__What to produce__. Keep only the lines that hold the string "regularization", filtering out the rest of the entries below.
━━━
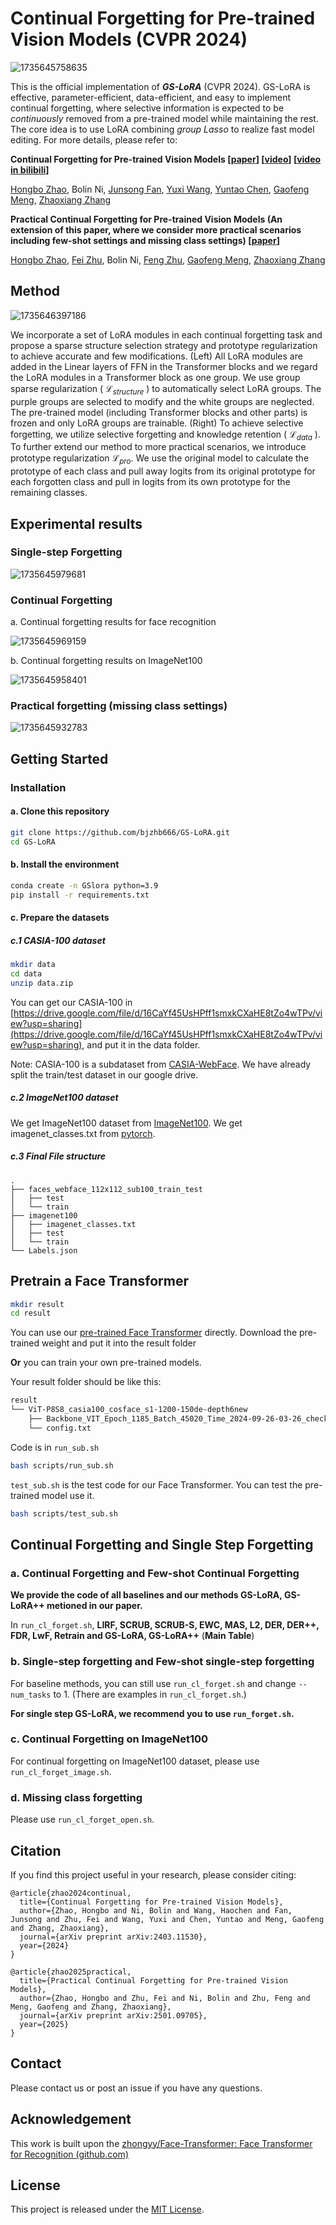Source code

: # Continual Forgetting for Pre-trained Vision Models (CVPR 2024)

![1735645758635](image/README/1735645758635.png)

This is the official implementation of ***GS-LoRA*** (CVPR 2024). GS-LoRA is effective, parameter-efficient, data-efficient, and easy to implement continual forgetting, where selective information is expected to be *continuously* removed from a pre-trained model while maintaining the rest. The core idea is to use LoRA combining *group* *Lasso* to realize fast model editing. For more details, please refer to:

**Continual Forgetting for Pre-trained Vision Models [[paper](https://arxiv.org/abs/2403.11530)] [[video](https://www.youtube.com/watch?v=yigUY5v1Rgc)] [[video in bilibili](https://www.bilibili.com/video/BV1wi421C7PQ/?share_source=copy_web&vd_source=7bb418d0ef24f46374712edc865ed254)]**

[‪Hongbo Zhao](https://scholar.google.com/citations?user=Gs22F0UAAAAJ&hl=zh-CN), Bolin Ni, [‪Junsong Fan‬](https://scholar.google.com/citations?user=AfK4UcUAAAAJ&hl=zh-CN&oi=sra), [‪Yuxi Wang‬](https://scholar.google.com/citations?user=waLCodcAAAAJ&hl=zh-CN&oi=sra), [‪Yuntao Chen‬](https://scholar.google.com/citations?hl=zh-CN&user=iLOoUqIAAAAJ), [‪Gaofeng Meng](https://scholar.google.com/citations?hl=zh-CN&user=5hti_r0AAAAJ), [‪Zhaoxiang Zhang‬](https://scholar.google.com/citations?hl=zh-CN&user=qxWfV6cAAAAJ)

**Practical Continual Forgetting for Pre-trained Vision Models (**An extension of this paper**, where we consider more practical scenarios including few-shot settings and missing class settings) [[paper](https://arxiv.org/pdf/2501.09705)]**

[‪Hongbo Zhao](https://scholar.google.com/citations?user=Gs22F0UAAAAJ&hl=zh-CN), [Fei Zhu](https://impression2805.github.io/), Bolin Ni, [Feng Zhu](https://zhufengx.github.io/), [‪Gaofeng Meng](https://scholar.google.com/citations?hl=zh-CN&user=5hti_r0AAAAJ), [‪Zhaoxiang Zhang‬](https://scholar.google.com/citations?hl=zh-CN&user=qxWfV6cAAAAJ)

## Method

![1735646397186](image/README/1735646397186.png)

We incorporate a set of LoRA modules in each continual forgetting task and propose a sparse structure selection strategy and prototype regularization to achieve accurate and few modifications. (Left) All LoRA modules are added in the Linear layers of FFN in the Transformer blocks and we regard the LoRA modules in a
Transformer block as one group. We use group sparse regularization ( $\mathcal{L}_{structure}$ ) to automatically select LoRA groups. The purple groups are selected to modify and the white groups are neglected. The pre-trained model (including Transformer blocks and other parts) is frozen and only LoRA groups are trainable. (Right) To achieve selective forgetting, we utilize selective forgetting and knowledge retention ( $\mathcal{L}_{data}$ ). To further extend our method to more practical scenarios, we introduce
prototype regularization $\mathcal{L}_{pro}$. We use the original model to calculate the prototype of each class and pull away logits from its original prototype for each forgotten class and pull in logits from its own prototype for the remaining classes.

## Experimental results

### Single-step Forgetting

![1735645979681](image/README/1735645979681.png)

### Continual Forgetting

a. Continual forgetting results for face recognition

![1735645969159](image/README/1735645969159.png)

b. Continual forgetting results on ImageNet100

![1735645958401](image/README/1735645958401.png)

### Practical forgetting (missing class settings)

![1735645932783](image/README/1735645932783.png)

## Getting Started

### Installation

#### a. Clone this repository

```bash
git clone https://github.com/bjzhb666/GS-LoRA.git
cd GS-LoRA
```

#### b. Install the environment

```bash
conda create -n GSlora python=3.9
pip install -r requirements.txt
```

#### c. Prepare the datasets

##### c.1 CASIA-100 dataset

```bash
mkdir data
cd data
unzip data.zip
```

You can get our CASIA-100 in [https://drive.google.com/file/d/16CaYf45UsHPff1smxkCXaHE8tZo4wTPv/view?usp=sharing](https://drive.google.com/file/d/16CaYf45UsHPff1smxkCXaHE8tZo4wTPv/view?usp=sharing), and put it in the data folder.

Note: CASIA-100 is a subdataset from  [CASIA-WebFace](https://paperswithcode.com/dataset/casia-webface). We have already split the train/test dataset in our google drive.

##### c.2 ImageNet100 dataset

We get ImageNet100 dataset from [ImageNet100](https://www.kaggle.com/datasets/ambityga/imagenet100).
We get imagenet_classes.txt from [pytorch](https://github.com/pytorch/hub/blob/master/imagenet_classes.txt).

##### c.3 Final File structure

```
.
├── faces_webface_112x112_sub100_train_test
│   ├── test
│   └── train
├── imagenet100
│   ├── imagenet_classes.txt
│   ├── test
│   └── train
└── Labels.json
```

## Pretrain a Face Transformer

```bash
mkdir result
cd result
```

You can use our [pre-trained Face Transformer](https://drive.google.com/file/d/1Qqeb8fx2_kLeGA1uuLzutpauvyqY3CSV/view?usp=drive_link) directly. Download the pre-trained weight and put it into the result folder

**Or** you can train your own pre-trained models.

Your result folder should be like this:

```bash
result
└── ViT-P8S8_casia100_cosface_s1-1200-150de-depth6new
    ├── Backbone_VIT_Epoch_1185_Batch_45020_Time_2024-09-26-03-26_checkpoint.pth
    └── config.txt
```

Code is in `run_sub.sh`

```bash
bash scripts/run_sub.sh
```

`test_sub.sh` is the test code for our Face Transformer. You can test the pre-trained model use it.

```bash
bash scripts/test_sub.sh
```

## Continual Forgetting and Single Step Forgetting

### a. Continual Forgetting and Few-shot Continual Forgetting

**We provide the code of all baselines and our methods GS-LoRA, GS-LoRA++ metioned in our paper.**

In `run_cl_forget.sh`, **LIRF, SCRUB, SCRUB-S, EWC, MAS, L2, DER, DER++, FDR, LwF, Retrain and GS-LoRA, GS-LoRA++** (**Main Table**)

### b. Single-step forgetting and Few-shot single-step forgetting

For baseline methods, you can still use `run_cl_forget.sh` and change `--num_tasks` to 1. (There are examples in `run_cl_forget.sh`.)

**For single step GS-LoRA, we recommend you to use `run_forget.sh`.**

### c. Continual Forgetting on ImageNet100

For continual forgetting on ImageNet100 dataset, please use `run_cl_forget_image.sh`.

### d. Missing class forgetting

Please use `run_cl_forget_open.sh`.

## Citation

If you find this project useful in your research, please consider citing:

```
@article{zhao2024continual,
  title={Continual Forgetting for Pre-trained Vision Models},
  author={Zhao, Hongbo and Ni, Bolin and Wang, Haochen and Fan, Junsong and Zhu, Fei and Wang, Yuxi and Chen, Yuntao and Meng, Gaofeng and Zhang, Zhaoxiang},
  journal={arXiv preprint arXiv:2403.11530},
  year={2024}
}

@article{zhao2025practical,
  title={Practical Continual Forgetting for Pre-trained Vision Models},
  author={Zhao, Hongbo and Zhu, Fei and Ni, Bolin and Zhu, Feng and Meng, Gaofeng and Zhang, Zhaoxiang},
  journal={arXiv preprint arXiv:2501.09705},
  year={2025}
}

```

## Contact

Please contact us or post an issue if you have any questions.

## Acknowledgement

This work is built upon the [zhongyy/Face-Transformer: Face Transformer for Recognition (github.com)](https://github.com/zhongyy/Face-Transformer)

## License

This project is released under the [MIT License](https://github.com/bjzhb666/GS-LoRA/blob/master/LICENSE).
━━━
__Answer area__.
We incorporate a set of LoRA modules in each continual forgetting task and propose a sparse structure selection strategy and prototype regularization to achieve accurate and few modifications. (Left) All LoRA modules are added in the Linear layers of FFN in the Transformer blocks and we regard the LoRA modules in a
Transformer block as one group. We use group sparse regularization ( $\mathcal{L}_{structure}$ ) to automatically select LoRA groups. The purple groups are selected to modify and the white groups are neglected. The pre-trained model (including Transformer blocks and other parts) is frozen and only LoRA groups are trainable. (Right) To achieve selective forgetting, we utilize selective forgetting and knowledge retention ( $\mathcal{L}_{data}$ ). To further extend our method to more practical scenarios, we introduce
prototype regularization $\mathcal{L}_{pro}$. We use the original model to calculate the prototype of each class and pull away logits from its original prototype for each forgotten class and pull in logits from its own prototype for the remaining classes.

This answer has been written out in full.